Common Name: Zebra Mussels
Scientific Name: Dreissena polymorpha
Where on Earth is it a problem: Great Lakes
Where did it come from?: Caspian Sea and Europe

Most Endangered

  Despite its large size, the mountain gorilla was not discovered until 1902, partially because of the dense forests it lives in. Currently, they can only be found in four nation parks; the Bwindi Impenetrable National Park in Uganda, the Mgahinga National Park, also in Uganda, the Volcanoes National Park in Rwanda, and the Virunga National Park in the Democratic Republic of the Congo. The latter three parks are all part of one mountain range, the Virungas. Within these areas, there are only about 786 mountain gorillas (1).

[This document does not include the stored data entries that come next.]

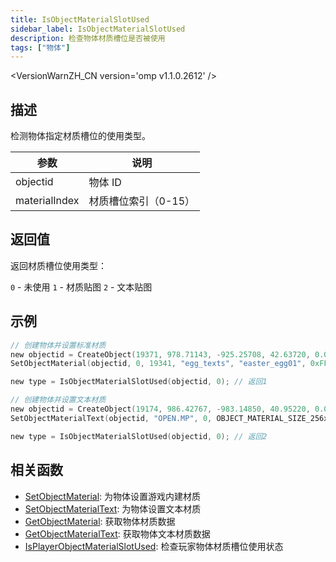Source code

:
 ```yaml
---
title: IsObjectMaterialSlotUsed
sidebar_label: IsObjectMaterialSlotUsed
description: 检查物体材质槽位是否被使用
tags: ["物体"]
---
```


<VersionWarnZH_CN version='omp v1.1.0.2612' />

## 描述

检测物体指定材质槽位的使用类型。

| 参数          | 说明                 |
| ------------- | -------------------- |
| objectid      | 物体 ID              |
| materialIndex | 材质槽位索引（0-15） |

## 返回值

返回材质槽位使用类型：

`0` - 未使用
`1` - 材质贴图
`2` - 文本贴图

## 示例

```c
// 创建物体并设置标准材质
new objectid = CreateObject(19371, 978.71143, -925.25708, 42.63720, 0.0, 0.0, 2.0);
SetObjectMaterial(objectid, 0, 19341, "egg_texts", "easter_egg01", 0xFFFFFFFF);

new type = IsObjectMaterialSlotUsed(objectid, 0); // 返回1
```

```c
// 创建物体并设置文本材质
new objectid = CreateObject(19174, 986.42767, -983.14850, 40.95220, 0.0, 0.0, 186.0);
SetObjectMaterialText(objectid, "OPEN.MP", 0, OBJECT_MATERIAL_SIZE_256x128, "Arial", 38, true, 0xFF0000FF, 0x00000000, OBJECT_MATERIAL_TEXT_ALIGN_LEFT);

new type = IsObjectMaterialSlotUsed(objectid, 0); // 返回2
```

## 相关函数

- [SetObjectMaterial](SetObjectMaterial): 为物体设置游戏内建材质
- [SetObjectMaterialText](SetObjectMaterialText): 为物体设置文本材质
- [GetObjectMaterial](GetObjectMaterial): 获取物体材质数据
- [GetObjectMaterialText](GetObjectMaterialText): 获取物体文本材质数据
- [IsPlayerObjectMaterialSlotUsed](IsPlayerObjectMaterialSlotUsed): 检查玩家物体材质槽位使用状态
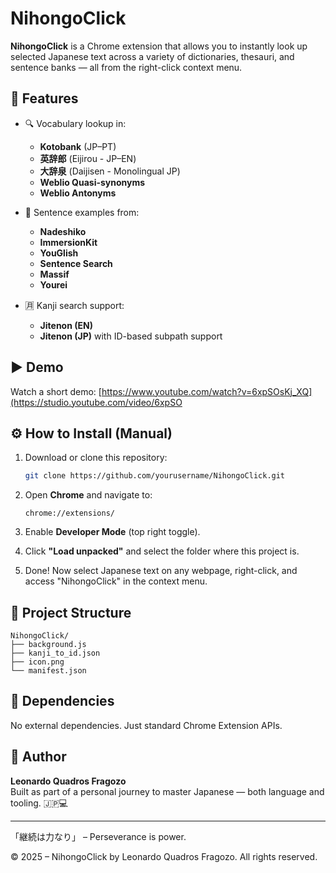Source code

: # NihongoClick

**NihongoClick** is a Chrome extension that allows you to instantly look up selected Japanese text across a variety of dictionaries, thesauri, and sentence banks — all from the right-click context menu.

## 📌 Features

- 🔍 Vocabulary lookup in:
  - **Kotobank** (JP–PT)
  - **英辞郎** (Eijirou - JP–EN)
  - **大辞泉** (Daijisen - Monolingual JP)
  - **Weblio Quasi-synonyms**
  - **Weblio Antonyms**

- 💬 Sentence examples from:
  - **Nadeshiko**
  - **ImmersionKit**
  - **YouGlish**
  - **Sentence Search**
  - **Massif**
  - **Yourei**

- 🈷️ Kanji search support:
  - **Jitenon (EN)**
  - **Jitenon (JP)** with ID-based subpath support

## ▶️ Demo

Watch a short demo: [https://www.youtube.com/watch?v=6xpSOsKj_XQ](https://studio.youtube.com/video/6xpSO

## ⚙️ How to Install (Manual)

1. Download or clone this repository:
   ```bash
   git clone https://github.com/yourusername/NihongoClick.git
   ```

2. Open **Chrome** and navigate to:
   ```
   chrome://extensions/
   ```

3. Enable **Developer Mode** (top right toggle).

4. Click **"Load unpacked"** and select the folder where this project is.

5. Done! Now select Japanese text on any webpage, right-click, and access "NihongoClick" in the context menu.

## 📁 Project Structure

```
NihongoClick/
├── background.js
├── kanji_to_id.json
├── icon.png
└── manifest.json
```
## 🧩 Dependencies

No external dependencies. Just standard Chrome Extension APIs.

## 🧠 Author

**Leonardo Quadros Fragozo**  
Built as part of a personal journey to master Japanese — both language and tooling. 🇯🇵💻

---

「継続は力なり」 – Perseverance is power.

© 2025 – NihongoClick by Leonardo Quadros Fragozo. All rights reserved.
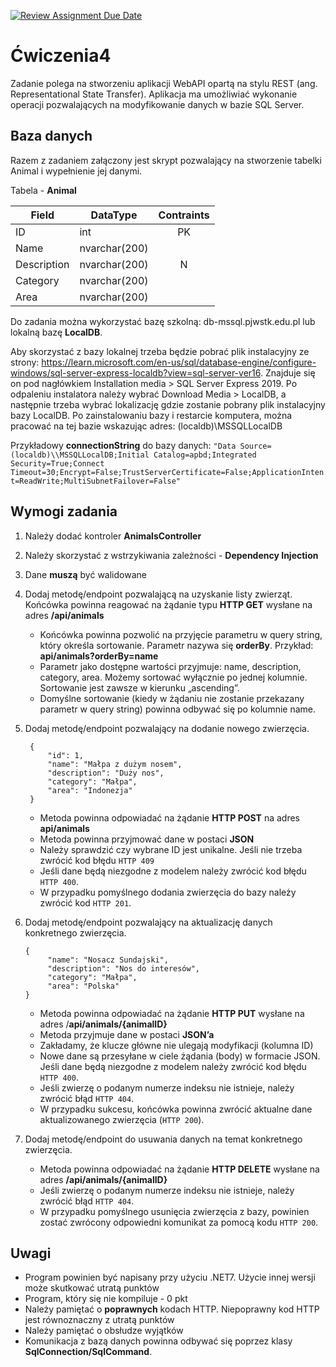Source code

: [![Review Assignment Due Date](https://classroom.github.com/assets/deadline-readme-button-8d59dc4de5201274e310e4c54b9627a8934c3b88527886e3b421487c677d23eb.svg)](https://classroom.github.com/a/gyLjzh0b)
# Ćwiczenia4

Zadanie polega na stworzeniu aplikacji WebAPI opartą na stylu REST (ang. Representational State Transfer). Aplikacja ma umożliwiać wykonanie operacji pozwalających na modyfikowanie danych w bazie SQL Server.

## Baza danych

Razem z zadaniem załączony jest skrypt pozwalający na stworzenie tabelki Animal i wypełnienie jej danymi.

Tabela - **Animal**

| Field       | DataType      | Contraints |
| ----------- | ------------- | :--------: |
| ID          | int           |     PK     |
| Name        | nvarchar(200) |            |
| Description | nvarchar(200) |     N      |
| Category    | nvarchar(200) |            |
| Area        | nvarchar(200) |            |

Do zadania można wykorzystać bazę szkolną: db-mssql.pjwstk.edu.pl lub lokalną bazę **LocalDB**.

Aby skorzystać z bazy lokalnej trzeba będzie pobrać plik instalacyjny ze strony: https://learn.microsoft.com/en-us/sql/database-engine/configure-windows/sql-server-express-localdb?view=sql-server-ver16. Znajduje się on pod nagłówkiem Installation media > SQL Server Express 2019. Po odpaleniu instalatora należy wybrać Download Media > LocalDB, a następnie trzeba wybrać lokalizację gdzie zostanie pobrany plik instalacyjny bazy LocalDB. Po zainstalowaniu bazy i restarcie komputera, można pracować na tej bazie wskazując adres: (localdb)\MSSQLLocalDB

Przykładowy **connectionString** do bazy danych:
`"Data Source=(localdb)\\MSSQLLocalDB;Initial Catalog=apbd;Integrated Security=True;Connect Timeout=30;Encrypt=False;TrustServerCertificate=False;ApplicationIntent=ReadWrite;MultiSubnetFailover=False"`

## Wymogi zadania

1. Należy dodać kontroler **AnimalsController**
2. Należy skorzystać z wstrzykiwania zależności - **Dependency Injection**
3. Dane **muszą** być walidowane
4. Dodaj metodę/endpoint pozwalającą na uzyskanie listy zwierząt. Końcówka powinna reagować na żądanie typu **HTTP GET** wysłane na adres **/api/animals**

   - Końcówka powinna pozwolić na przyjęcie parametru w query string, który określa sortowanie. Parametr nazywa się **orderBy**. Przykład: **api/animals?orderBy=name**
   - Parametr jako dostępne wartości przyjmuje: name, description, category, area. Możemy sortować wyłącznie po jednej kolumnie. Sortowanie jest zawsze w kierunku „ascending”.
   - Domyślne sortowanie (kiedy w żądaniu nie zostanie przekazany parametr w query string) powinna odbywać się po kolumnie name.

5. Dodaj metodę/endpoint pozwalający na dodanie nowego zwierzęcia.

   ```
    {
        "id": 1,
        "name": "Małpa z dużym nosem",
        "description": "Duży nos",
        "category": "Małpa",
        "area": "Indonezja"
    }
   ```

   - Metoda powinna odpowiadać na żądanie **HTTP POST** na adres **api/animals**
   - Metoda powinna przyjmować dane w postaci **JSON**
   - Należy sprawdzić czy wybrane ID jest unikalne. Jeśli nie trzeba zwrócić kod błędu `HTTP 409`
   - Jeśli dane będą niezgodne z modelem należy zwrócić kod błędu `HTTP 400`.
   - W przypadku pomyślnego dodania zwierzęcia do bazy należy zwrócić kod `HTTP 201`.

6. Dodaj metodę/endpoint pozwalający na aktualizację danych konkretnego zwierzęcia.

   ```
   {
        "name": "Nosacz Sundajski",
        "description": "Nos do interesów",
        "category": "Małpa",
        "area": "Polska"
   }
   ```

   - Metoda powinna odpowiadać na żądanie **HTTP PUT** wysłane na adres
     /**api/animals/{animalID}**
   - Metoda przyjmuje dane w postaci **JSON’a**
   - Zakładamy, że klucze główne nie ulegają modyfikacji (kolumna ID)
   - Nowe dane są przesyłane w ciele żądania (body) w formacie JSON. Jeśli dane będą niezgodne z modelem należy zwrócić kod błędu `HTTP 400`.
   - Jeśli zwierzę o podanym numerze indeksu nie istnieje, należy zwrócić błąd `HTTP 404`.
   - W przypadku sukcesu, końcówka powinna zwrócić aktualne dane aktualizowanego zwierzęcia (`HTTP 200`).

7. Dodaj metodę/endpoint do usuwania danych na temat konkretnego zwierzęcia.
   - Metoda powinna odpowiadać na żądanie **HTTP DELETE** wysłane na adres
     **/api/animals/{animalID}**
   - Jeśli zwierzę o podanym numerze indeksu nie istnieje, należy zwrócić błąd `HTTP 404`.
   - W przypadku pomyślnego usunięcia zwierzęcia z bazy, powinien zostać zwrócony odpowiedni komunikat za pomocą kodu `HTTP 200`.

## Uwagi

- Program powinien być napisany przy użyciu .NET7. Użycie innej wersji może skutkować utratą punktów
- Program, który się nie kompiluje - 0 pkt
- Należy pamiętać o **poprawnych** kodach HTTP. Niepoprawny kod HTTP jest równoznaczny z utratą punktów
- Należy pamiętać o obsłudze wyjątków
- Komunikacja z bazą danych powinna odbywać się poprzez klasy **SqlConnection/SqlCommand**.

  Mountain gorilla's reproductive habits cause it to be difficult to replenish their species. Females are only about to concieve for 3 days within each month and are likely to only birth 2 to 6 baby gorillas in their lifetimes. Like humans, these gorilla babies are born weak and depend on their mothers for about the first three years of their lives. Another threat to the continuance of the gorilla species is humans. Because of the dramatic increases in population in the regions it inhabits, people cut down the forests, their homes, to find places to live(1). In addition to this, they are also poached by humans (2). They can also be hunted by leopards (1).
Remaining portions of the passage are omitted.